The Rogue’s Gallery
Welcome to the Rogue’s Gallery – the final resting place for all the strange, unusual, and downright scary things we’ve found on jobsites. If you see something like this in your water system, it’s probably not up to electrical or plumbing code – so give us a call and we can come take a look.
These are some of the worst looking couplings we’ve ever taken out of a well. Each one of these held 2 pieces of steel pipe together. Despite their condition, the coupling was strong enough to hold the pump until our crew could get them out of the well.
This is why we don’t use plastic to connect down the well. When we attached to the pitless adapter and lifted, the poly pipe broke, and dropped the pump down to the bottom of the well. We got it back, but it took several hours of labor to fish the old pump out of the well. (Not all fishing trips down wells are successful – this customer was lucky.)
This is a plastic fitting used to connect poly pipe, installed in a galvanized steel coupling. One of our competitors figured he could cut costs by using plastic fittings. Unfortunately for the customer, the pipe and pump slipped off this plastic fitting and fell to the bottom. This is why we don’t cut corners, and why we don’t use cheap plastic fittings down the well.
This coupling was replaced for the hole, but what was interesting was the placement. Someone had run a phone line 2 inches above the coupling, perpendicular to the pipeline. The coupling developed a series of little grooves, just as if someone had taken a grinder to the side. Eventually these grooves wore a hole in the pipe. The image on the right shows a side view of how deeply the coupling had been eroded.
This short piece of 2″ pipe was installed just above a large pump that was not properly grounded. The pitting and cracks were caused by electrolysis, and could have been controlled by using a cathode or by grounding the pump properly. We’ve drilled cathodic protection wells to prevent this from happening to other, more expensive equipment.
The crack in this fitting was caused by water freezing in the pipeline. As the water in the pipes freezes, it expands – with surprising force. This can happen if you don’t insulate your pumphouse, or if you don’t keep the heat on near the pressure tank. (This is also why manuacturers leave a little bubble of air in water or soda bottles.)
Another cheap plastic part, cracked. We don’t understand how a contractor can justify charging customers to install these things, then charging them again when they break.
This fitting is called a bushing, and is usually used to reduce (or increase) the size of a pipeline.

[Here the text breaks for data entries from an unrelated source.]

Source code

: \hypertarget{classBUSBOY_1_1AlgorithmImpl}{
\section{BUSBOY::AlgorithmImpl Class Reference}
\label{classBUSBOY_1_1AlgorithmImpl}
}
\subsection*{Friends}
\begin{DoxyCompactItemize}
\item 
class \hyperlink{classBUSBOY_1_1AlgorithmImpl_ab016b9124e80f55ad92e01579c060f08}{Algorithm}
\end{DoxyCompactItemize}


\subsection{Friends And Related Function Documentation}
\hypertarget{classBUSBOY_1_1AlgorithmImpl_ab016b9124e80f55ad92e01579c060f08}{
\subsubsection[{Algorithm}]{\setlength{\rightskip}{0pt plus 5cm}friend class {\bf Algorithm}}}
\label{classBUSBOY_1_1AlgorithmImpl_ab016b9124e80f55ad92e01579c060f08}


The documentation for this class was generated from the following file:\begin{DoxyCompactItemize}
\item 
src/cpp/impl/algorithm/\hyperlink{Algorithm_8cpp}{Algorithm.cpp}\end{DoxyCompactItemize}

We don’t typically like to use them because if they fail or rust, it can drop the pump. This one was installed with PVC pipe, which gets brittle and tends to break after a couple years in the ground. As you can see, even this steel fitting wasn’t in very good shape.

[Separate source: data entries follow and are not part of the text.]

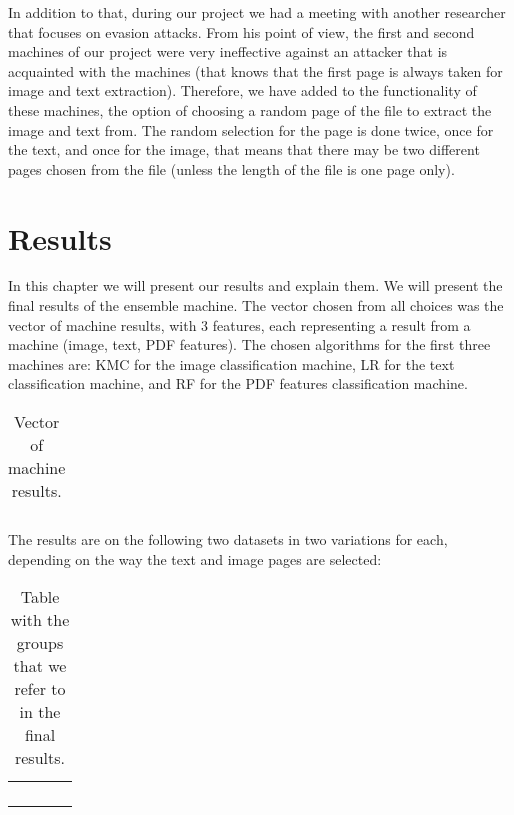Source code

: \documentclass{article}
\begin{document}
\indent In addition to that, during our project we had a meeting with another researcher that focuses on evasion attacks. From his point of view, the first and second machines of our project were very ineffective against an attacker that is acquainted with the machines (that knows that the first page is always taken for image and text extraction). Therefore, we have added to the functionality of these machines, the option of choosing a random page of the file to extract the image and text from. The random selection for the page is done twice, once for the text, and once for the image, that means that there may be two different pages chosen from the file (unless the length of the file is one page only). 

\section{Results}
\indent In this chapter we will present our results and explain them. We will present the final results of the ensemble machine. The vector chosen from all choices was the vector of machine results, with 3 features, each representing a result from a machine (image, text, PDF features). The chosen algorithms for the first three machines are: KMC for the image classification machine, LR for the text classification machine, and RF for the PDF features classification machine.

\begin{table}[htb]
\centering
\begin{tabular}{|M{3.0cm}|M{3.0cm}|M{3.0cm}|}
	\hline
	 &  & \tabularnewline
	\hline
\end{tabular}
\caption{Vector of machine results.}
\end{table}

\indent The results are on the following two datasets in two variations for each, depending on the way the text and image pages are selected:

\begin{table}[htb]
\centering
\begin{tabular}{|M{2.5cm}|M{2.5cm}|M{2.5cm}|M{2.5cm}|}
	\hline
	 &  &  & \tabularnewline
	\hline
	 &  &  & \tabularnewline
	\hline
	 &  &  & \tabularnewline
	\hline
	 &  &  & \tabularnewline
	\hline
	 &  &  & \tabularnewline
	\hline
\end{tabular}
\caption{Table with the groups that we refer to in the final results.}
\end{table}
\end{document}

These are called impellers – they spin inside the pump, and work to drive the water up from the bottom of the well into your house. They are normally carefully engineered and cast from special plastics or alloys. They are not supposed to be warped, bent, melted, or otherwise distored. These were damaged when the pump ran dry for too long. Submersible pumps are cooled by the water they pump – if they only pump air, they tend to overheat (and you can see the result.)
This is another impeller – made from brass, this time. We’re looking at the bottom, and those two holes on either side are not part of the design. The damage was caused by cavitation – when you try to pump more water than the pump was designed to handle, it can cause the water to flash from liquid to gas and back. Cavitation makes it sound like the pump has a handful of gravel in it, but in reality it’s similar to what happens to water when you boil it. As you can see from the holes, cavitation can severely damage the pump.
The awesomest wire splice in the world. And by awesomest, we mean worst. There are so many things wrong with this, it’s amazing it ever passed electrical code. (Actually, it was probably stuck down the well so fast the inspector never saw it.) This wire splice was down the well. First, it uses UF wire (the gray jacketed part) – which is designed to be buried under dirt, but was never intended to be submerged under water. Second, those black cone-shaped bits are twisted onto the wire – again, an acceptable connection above ground, but never intended for underwater. Lastly, the installer spackled the whole thing with bathroom caulk. It’s almost funny that someone thought this was an acceptable installation, except that it could severely hurt someone or damage the system.
This hardhat is famous among Walker Water Systems employees – we’ve used it in safety training for decades. Gene was working on his well drill one day when a pin in the derrick popped loose and landed on his hardhat. The pin punched a hole in the hat, but Gene walked away with only a headache. This is why all employees wear hardhats when the derrick is up, and why we insist that customers stand clear of our rigs.